··· Entries supplied

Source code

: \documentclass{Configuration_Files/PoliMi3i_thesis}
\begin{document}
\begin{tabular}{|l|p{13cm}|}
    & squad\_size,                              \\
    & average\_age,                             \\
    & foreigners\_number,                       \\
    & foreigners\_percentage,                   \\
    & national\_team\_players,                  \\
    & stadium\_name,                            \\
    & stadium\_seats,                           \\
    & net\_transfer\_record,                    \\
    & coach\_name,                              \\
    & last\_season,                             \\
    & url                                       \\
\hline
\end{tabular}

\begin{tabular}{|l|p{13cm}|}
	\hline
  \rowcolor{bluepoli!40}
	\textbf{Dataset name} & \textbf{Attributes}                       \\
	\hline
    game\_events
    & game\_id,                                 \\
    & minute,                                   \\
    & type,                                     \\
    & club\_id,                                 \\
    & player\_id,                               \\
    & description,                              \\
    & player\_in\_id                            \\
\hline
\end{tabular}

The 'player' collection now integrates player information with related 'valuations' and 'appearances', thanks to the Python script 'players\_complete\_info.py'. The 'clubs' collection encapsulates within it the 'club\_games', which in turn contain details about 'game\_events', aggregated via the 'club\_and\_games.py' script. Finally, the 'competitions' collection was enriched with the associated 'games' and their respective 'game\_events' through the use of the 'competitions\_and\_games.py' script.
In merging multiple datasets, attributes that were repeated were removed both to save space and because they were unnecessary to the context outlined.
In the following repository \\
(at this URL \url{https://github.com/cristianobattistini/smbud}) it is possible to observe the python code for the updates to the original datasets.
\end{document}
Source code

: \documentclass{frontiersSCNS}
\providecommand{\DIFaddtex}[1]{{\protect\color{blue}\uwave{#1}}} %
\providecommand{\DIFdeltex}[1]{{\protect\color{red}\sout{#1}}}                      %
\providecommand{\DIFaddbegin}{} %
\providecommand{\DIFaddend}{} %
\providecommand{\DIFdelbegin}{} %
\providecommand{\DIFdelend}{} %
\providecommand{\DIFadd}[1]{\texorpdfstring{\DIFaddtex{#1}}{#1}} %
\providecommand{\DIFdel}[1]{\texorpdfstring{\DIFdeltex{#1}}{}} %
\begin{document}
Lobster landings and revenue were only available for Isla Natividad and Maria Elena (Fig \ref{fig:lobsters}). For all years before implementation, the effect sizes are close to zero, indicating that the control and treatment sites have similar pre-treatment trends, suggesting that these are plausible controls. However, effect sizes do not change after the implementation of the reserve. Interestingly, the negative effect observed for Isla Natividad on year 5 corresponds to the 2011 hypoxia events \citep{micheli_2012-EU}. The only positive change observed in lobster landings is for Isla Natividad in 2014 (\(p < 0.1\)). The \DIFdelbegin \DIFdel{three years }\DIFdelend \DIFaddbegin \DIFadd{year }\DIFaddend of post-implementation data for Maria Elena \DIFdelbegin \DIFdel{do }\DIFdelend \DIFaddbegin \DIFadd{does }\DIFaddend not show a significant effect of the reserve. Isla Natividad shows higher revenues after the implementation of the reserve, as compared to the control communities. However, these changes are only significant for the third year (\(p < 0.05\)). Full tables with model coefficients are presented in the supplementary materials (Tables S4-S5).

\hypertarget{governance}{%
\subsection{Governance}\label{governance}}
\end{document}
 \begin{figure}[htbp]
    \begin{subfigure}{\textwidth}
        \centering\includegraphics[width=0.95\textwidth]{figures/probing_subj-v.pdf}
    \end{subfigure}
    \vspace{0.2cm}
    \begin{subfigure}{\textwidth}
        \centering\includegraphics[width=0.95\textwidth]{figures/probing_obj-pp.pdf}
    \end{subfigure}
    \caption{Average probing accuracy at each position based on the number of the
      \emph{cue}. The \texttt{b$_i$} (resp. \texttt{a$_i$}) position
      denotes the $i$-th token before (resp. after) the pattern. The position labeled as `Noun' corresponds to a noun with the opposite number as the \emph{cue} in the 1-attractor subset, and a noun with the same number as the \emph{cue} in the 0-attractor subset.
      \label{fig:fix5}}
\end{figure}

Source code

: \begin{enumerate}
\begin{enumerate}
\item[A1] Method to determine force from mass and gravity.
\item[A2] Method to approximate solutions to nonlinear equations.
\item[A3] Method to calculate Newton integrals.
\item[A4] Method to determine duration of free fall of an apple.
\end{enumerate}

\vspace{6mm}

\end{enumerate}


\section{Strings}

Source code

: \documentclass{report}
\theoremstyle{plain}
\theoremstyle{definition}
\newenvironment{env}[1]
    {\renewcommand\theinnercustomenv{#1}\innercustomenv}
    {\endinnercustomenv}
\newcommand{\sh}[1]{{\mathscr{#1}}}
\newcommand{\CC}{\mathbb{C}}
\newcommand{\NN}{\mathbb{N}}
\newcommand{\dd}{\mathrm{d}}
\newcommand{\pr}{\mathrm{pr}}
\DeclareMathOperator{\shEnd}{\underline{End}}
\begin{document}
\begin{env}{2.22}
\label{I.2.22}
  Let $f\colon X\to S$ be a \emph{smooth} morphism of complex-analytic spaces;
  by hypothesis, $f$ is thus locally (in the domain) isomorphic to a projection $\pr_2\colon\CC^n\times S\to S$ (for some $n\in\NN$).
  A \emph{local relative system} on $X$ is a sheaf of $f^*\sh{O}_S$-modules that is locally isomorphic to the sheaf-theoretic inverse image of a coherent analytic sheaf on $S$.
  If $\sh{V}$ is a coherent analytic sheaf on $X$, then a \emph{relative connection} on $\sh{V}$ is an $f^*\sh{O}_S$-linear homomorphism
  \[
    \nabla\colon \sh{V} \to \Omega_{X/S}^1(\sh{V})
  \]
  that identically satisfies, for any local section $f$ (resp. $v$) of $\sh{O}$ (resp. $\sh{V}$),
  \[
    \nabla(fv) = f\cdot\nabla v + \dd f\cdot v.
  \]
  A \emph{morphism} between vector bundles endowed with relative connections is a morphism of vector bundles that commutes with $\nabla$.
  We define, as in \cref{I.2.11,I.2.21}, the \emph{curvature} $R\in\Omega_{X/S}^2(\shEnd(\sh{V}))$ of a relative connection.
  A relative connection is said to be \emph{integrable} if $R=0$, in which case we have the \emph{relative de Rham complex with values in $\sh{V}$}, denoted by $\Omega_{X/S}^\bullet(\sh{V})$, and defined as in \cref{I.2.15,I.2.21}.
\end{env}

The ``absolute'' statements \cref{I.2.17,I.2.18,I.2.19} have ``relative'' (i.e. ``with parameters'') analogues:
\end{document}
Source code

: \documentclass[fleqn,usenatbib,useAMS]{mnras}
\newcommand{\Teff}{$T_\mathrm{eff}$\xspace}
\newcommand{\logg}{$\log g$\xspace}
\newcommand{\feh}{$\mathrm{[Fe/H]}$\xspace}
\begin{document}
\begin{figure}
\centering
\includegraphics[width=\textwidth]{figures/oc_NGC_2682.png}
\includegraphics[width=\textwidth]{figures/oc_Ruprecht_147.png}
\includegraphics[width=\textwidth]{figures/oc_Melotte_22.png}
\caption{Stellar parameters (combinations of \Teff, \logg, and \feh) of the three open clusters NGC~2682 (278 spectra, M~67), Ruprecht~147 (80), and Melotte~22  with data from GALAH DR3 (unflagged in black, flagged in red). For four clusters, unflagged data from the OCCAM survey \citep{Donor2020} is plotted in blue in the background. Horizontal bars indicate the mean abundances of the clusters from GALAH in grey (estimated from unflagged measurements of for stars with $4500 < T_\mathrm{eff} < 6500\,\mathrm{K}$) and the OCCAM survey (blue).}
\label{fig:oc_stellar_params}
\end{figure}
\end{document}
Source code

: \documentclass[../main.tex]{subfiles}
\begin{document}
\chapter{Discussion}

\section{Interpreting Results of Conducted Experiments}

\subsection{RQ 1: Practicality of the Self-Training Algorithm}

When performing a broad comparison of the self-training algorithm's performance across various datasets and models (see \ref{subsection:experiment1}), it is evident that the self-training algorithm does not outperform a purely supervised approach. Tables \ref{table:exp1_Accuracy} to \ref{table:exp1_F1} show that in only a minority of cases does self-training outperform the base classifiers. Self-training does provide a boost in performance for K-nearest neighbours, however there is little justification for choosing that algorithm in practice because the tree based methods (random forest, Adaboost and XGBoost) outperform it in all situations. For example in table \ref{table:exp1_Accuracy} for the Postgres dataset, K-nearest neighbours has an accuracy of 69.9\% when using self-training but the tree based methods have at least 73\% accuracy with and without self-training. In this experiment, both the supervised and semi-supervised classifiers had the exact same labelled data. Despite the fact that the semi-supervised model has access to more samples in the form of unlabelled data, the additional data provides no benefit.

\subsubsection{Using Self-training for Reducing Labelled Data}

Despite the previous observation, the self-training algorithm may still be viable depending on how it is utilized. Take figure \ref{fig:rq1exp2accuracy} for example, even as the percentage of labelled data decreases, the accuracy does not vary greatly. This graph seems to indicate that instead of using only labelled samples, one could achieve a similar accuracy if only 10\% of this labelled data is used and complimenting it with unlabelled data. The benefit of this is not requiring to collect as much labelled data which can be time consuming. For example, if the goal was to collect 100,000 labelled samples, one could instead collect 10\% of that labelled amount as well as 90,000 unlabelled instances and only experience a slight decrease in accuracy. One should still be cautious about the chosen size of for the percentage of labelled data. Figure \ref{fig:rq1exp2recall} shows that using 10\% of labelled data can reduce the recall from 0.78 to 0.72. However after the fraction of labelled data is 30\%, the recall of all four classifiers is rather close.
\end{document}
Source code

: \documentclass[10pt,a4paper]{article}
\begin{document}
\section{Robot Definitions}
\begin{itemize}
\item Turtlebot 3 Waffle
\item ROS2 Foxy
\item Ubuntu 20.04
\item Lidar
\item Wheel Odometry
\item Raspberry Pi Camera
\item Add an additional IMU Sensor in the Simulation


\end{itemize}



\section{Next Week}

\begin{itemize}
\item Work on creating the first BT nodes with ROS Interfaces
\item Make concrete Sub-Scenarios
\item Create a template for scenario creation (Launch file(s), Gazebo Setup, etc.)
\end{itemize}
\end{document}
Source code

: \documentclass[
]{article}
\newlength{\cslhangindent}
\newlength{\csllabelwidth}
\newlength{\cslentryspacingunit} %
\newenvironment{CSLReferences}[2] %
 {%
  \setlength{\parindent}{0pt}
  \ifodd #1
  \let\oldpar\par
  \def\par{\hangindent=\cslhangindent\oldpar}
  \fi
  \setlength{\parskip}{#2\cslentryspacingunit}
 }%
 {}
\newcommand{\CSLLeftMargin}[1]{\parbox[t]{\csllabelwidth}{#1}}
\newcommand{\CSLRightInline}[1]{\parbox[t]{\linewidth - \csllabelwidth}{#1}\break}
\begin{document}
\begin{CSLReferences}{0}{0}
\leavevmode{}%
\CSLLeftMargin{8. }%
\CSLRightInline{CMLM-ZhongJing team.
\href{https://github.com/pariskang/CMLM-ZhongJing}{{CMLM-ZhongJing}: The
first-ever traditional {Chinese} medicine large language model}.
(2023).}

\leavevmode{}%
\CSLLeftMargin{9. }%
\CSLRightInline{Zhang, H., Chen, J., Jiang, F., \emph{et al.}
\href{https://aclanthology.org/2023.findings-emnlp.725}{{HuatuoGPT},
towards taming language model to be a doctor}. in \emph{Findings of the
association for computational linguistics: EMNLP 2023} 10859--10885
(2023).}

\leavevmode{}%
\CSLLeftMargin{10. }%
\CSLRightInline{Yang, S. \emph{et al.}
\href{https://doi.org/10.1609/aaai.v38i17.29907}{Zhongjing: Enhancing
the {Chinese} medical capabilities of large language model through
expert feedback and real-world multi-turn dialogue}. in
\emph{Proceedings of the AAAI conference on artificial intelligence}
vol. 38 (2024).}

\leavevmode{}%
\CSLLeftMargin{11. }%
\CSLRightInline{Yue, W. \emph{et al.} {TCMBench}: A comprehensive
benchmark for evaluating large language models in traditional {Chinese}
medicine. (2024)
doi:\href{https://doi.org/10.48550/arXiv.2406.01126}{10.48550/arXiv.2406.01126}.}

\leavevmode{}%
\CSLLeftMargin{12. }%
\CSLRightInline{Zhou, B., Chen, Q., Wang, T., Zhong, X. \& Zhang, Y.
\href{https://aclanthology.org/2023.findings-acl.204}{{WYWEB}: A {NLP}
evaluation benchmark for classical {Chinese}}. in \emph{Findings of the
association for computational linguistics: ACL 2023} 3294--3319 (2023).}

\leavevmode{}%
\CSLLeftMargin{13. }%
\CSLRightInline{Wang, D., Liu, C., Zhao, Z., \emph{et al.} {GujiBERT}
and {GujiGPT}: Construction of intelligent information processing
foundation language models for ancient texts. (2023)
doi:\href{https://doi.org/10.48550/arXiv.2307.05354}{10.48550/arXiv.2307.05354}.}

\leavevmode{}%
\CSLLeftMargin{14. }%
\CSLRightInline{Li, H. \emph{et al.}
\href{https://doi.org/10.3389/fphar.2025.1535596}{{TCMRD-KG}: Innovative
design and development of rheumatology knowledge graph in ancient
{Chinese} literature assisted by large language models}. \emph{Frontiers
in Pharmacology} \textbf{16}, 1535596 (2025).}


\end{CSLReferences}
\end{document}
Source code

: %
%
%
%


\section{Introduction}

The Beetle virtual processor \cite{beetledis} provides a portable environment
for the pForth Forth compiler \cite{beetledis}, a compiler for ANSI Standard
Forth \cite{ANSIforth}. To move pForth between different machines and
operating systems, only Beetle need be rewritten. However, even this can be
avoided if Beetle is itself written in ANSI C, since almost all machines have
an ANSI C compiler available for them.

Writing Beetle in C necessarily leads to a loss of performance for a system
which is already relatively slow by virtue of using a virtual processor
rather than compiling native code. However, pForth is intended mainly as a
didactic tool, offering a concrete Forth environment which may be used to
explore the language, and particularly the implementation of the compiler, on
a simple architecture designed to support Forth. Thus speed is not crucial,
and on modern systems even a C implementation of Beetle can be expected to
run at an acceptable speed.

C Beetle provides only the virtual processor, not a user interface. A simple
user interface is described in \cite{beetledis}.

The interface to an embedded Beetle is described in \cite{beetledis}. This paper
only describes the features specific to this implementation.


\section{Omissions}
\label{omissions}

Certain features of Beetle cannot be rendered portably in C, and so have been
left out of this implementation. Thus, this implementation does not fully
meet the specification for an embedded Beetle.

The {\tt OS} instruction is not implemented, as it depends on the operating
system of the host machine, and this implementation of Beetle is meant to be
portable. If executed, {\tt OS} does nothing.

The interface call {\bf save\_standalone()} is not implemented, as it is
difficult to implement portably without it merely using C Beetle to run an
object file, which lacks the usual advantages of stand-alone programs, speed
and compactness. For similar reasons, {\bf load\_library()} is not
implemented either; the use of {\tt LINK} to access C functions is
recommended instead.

······

§ **Work order**
Copy the lines from the start of the data verbatim, stopping after the line containing "In merging multiple".

§ **Answer box**
Source code

: \documentclass{Configuration_Files/PoliMi3i_thesis}
\begin{document}
\begin{tabular}{|l|p{13cm}|}
    & squad\_size,                              \\
    & average\_age,                             \\
    & foreigners\_number,                       \\
    & foreigners\_percentage,                   \\
    & national\_team\_players,                  \\
    & stadium\_name,                            \\
    & stadium\_seats,                           \\
    & net\_transfer\_record,                    \\
    & coach\_name,                              \\
    & last\_season,                             \\
    & url                                       \\
\hline
\end{tabular}

\begin{tabular}{|l|p{13cm}|}
	\hline
  \rowcolor{bluepoli!40}
	\textbf{Dataset name} & \textbf{Attributes}                       \\
	\hline
    game\_events
    & game\_id,                                 \\
    & minute,                                   \\
    & type,                                     \\
    & club\_id,                                 \\
    & player\_id,                               \\
    & description,                              \\
    & player\_in\_id                            \\
\hline
\end{tabular}

The 'player' collection now integrates player information with related 'valuations' and 'appearances', thanks to the Python script 'players\_complete\_info.py'. The 'clubs' collection encapsulates within it the 'club\_games', which in turn contain details about 'game\_events', aggregated via the 'club\_and\_games.py' script. Finally, the 'competitions' collection was enriched with the associated 'games' and their respective 'game\_events' through the use of the 'competitions\_and\_games.py' script.
In merging multiple datasets, attributes that were repeated were removed both to save space and because they were unnecessary to the context outlined.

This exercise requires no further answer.